# Data:
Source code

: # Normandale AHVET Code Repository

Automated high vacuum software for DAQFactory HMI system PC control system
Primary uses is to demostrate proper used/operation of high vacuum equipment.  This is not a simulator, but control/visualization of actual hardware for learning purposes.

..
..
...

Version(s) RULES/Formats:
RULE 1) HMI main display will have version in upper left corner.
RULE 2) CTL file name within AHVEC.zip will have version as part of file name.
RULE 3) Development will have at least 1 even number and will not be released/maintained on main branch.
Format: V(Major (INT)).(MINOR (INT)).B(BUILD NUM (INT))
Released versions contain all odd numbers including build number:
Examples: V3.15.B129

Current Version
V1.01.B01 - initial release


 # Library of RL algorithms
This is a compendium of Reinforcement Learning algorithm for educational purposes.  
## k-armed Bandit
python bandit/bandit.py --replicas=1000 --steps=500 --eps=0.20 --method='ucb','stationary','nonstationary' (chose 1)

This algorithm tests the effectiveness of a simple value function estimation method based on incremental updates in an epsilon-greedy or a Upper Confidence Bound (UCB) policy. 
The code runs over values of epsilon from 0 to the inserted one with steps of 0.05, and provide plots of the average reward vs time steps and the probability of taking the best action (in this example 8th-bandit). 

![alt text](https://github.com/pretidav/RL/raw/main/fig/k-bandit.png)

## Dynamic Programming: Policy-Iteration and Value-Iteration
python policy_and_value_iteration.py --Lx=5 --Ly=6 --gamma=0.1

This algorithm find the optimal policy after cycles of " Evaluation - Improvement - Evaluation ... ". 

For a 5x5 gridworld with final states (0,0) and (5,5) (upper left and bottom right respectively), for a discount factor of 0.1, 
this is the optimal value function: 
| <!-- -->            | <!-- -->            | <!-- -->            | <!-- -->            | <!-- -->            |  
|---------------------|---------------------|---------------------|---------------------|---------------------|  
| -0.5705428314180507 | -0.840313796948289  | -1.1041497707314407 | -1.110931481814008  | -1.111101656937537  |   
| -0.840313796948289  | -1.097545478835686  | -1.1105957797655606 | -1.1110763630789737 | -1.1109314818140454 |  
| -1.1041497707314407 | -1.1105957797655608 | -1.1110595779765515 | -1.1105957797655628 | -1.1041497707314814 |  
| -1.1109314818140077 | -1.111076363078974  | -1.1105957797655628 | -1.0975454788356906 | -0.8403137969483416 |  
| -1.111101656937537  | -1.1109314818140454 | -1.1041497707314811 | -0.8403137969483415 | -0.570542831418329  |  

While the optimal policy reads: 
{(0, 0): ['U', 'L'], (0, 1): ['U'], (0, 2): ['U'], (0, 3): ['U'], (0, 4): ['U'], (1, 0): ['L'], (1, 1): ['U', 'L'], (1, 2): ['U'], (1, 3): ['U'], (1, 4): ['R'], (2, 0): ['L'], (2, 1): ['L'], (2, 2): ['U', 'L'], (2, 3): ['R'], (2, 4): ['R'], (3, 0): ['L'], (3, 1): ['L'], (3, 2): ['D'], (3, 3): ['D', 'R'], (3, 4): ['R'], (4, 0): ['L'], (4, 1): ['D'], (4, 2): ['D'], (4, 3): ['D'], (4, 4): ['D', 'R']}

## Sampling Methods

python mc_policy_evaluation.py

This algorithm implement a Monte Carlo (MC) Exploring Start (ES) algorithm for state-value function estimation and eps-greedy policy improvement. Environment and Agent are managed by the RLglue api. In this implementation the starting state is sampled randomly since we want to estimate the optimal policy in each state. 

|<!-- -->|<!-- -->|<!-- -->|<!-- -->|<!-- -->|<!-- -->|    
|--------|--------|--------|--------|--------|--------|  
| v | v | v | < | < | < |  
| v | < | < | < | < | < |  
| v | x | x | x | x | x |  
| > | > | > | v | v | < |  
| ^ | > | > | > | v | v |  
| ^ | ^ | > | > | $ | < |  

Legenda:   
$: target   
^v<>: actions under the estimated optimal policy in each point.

# Exercise objective:
Filter the records for the string "python" and copy every line that holds it.

# Expected output:
python bandit/bandit.py --replicas=1000 --steps=500 --eps=0.20 --method='ucb','stationary','nonstationary' (chose 1)
python policy_and_value_iteration.py --Lx=5 --Ly=6 --gamma=0.1
python mc_policy_evaluation.py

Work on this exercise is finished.